====== Working data

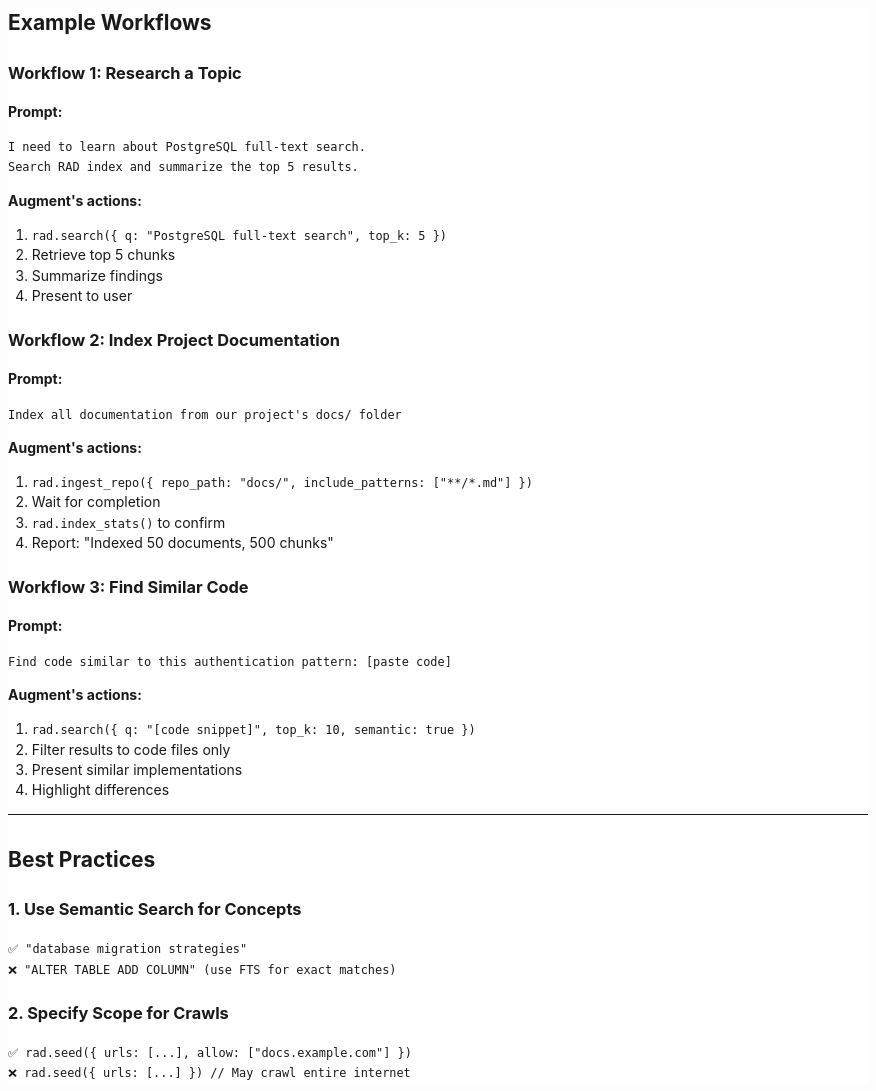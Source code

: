 
## Example Workflows

### Workflow 1: Research a Topic

**Prompt:**
```
I need to learn about PostgreSQL full-text search. 
Search RAD index and summarize the top 5 results.
```

**Augment's actions:**
1. `rad.search({ q: "PostgreSQL full-text search", top_k: 5 })`
2. Retrieve top 5 chunks
3. Summarize findings
4. Present to user

### Workflow 2: Index Project Documentation

**Prompt:**
```
Index all documentation from our project's docs/ folder
```

**Augment's actions:**
1. `rad.ingest_repo({ repo_path: "docs/", include_patterns: ["**/*.md"] })`
2. Wait for completion
3. `rad.index_stats()` to confirm
4. Report: "Indexed 50 documents, 500 chunks"

### Workflow 3: Find Similar Code

**Prompt:**
```
Find code similar to this authentication pattern: [paste code]
```

**Augment's actions:**
1. `rad.search({ q: "[code snippet]", top_k: 10, semantic: true })`
2. Filter results to code files only
3. Present similar implementations
4. Highlight differences

---

## Best Practices

### 1. Use Semantic Search for Concepts
```
✅ "database migration strategies"
❌ "ALTER TABLE ADD COLUMN" (use FTS for exact matches)
```

### 2. Specify Scope for Crawls
```
✅ rad.seed({ urls: [...], allow: ["docs.example.com"] })
❌ rad.seed({ urls: [...] }) // May crawl entire internet
```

============

**Work required**:
In the entries above, the lines from the one bearing "50 documents, 500" up to and including the one bearing "2. Filter results to code files only" should be transcribed exactly; no other line is wanted.

**Task output**:
4. Report: "Indexed 50 documents, 500 chunks"

### Workflow 3: Find Similar Code

**Prompt:**
```
Find code similar to this authentication pattern: [paste code]
```

**Augment's actions:**
1. `rad.search({ q: "[code snippet]", top_k: 10, semantic: true })`
2. Filter results to code files only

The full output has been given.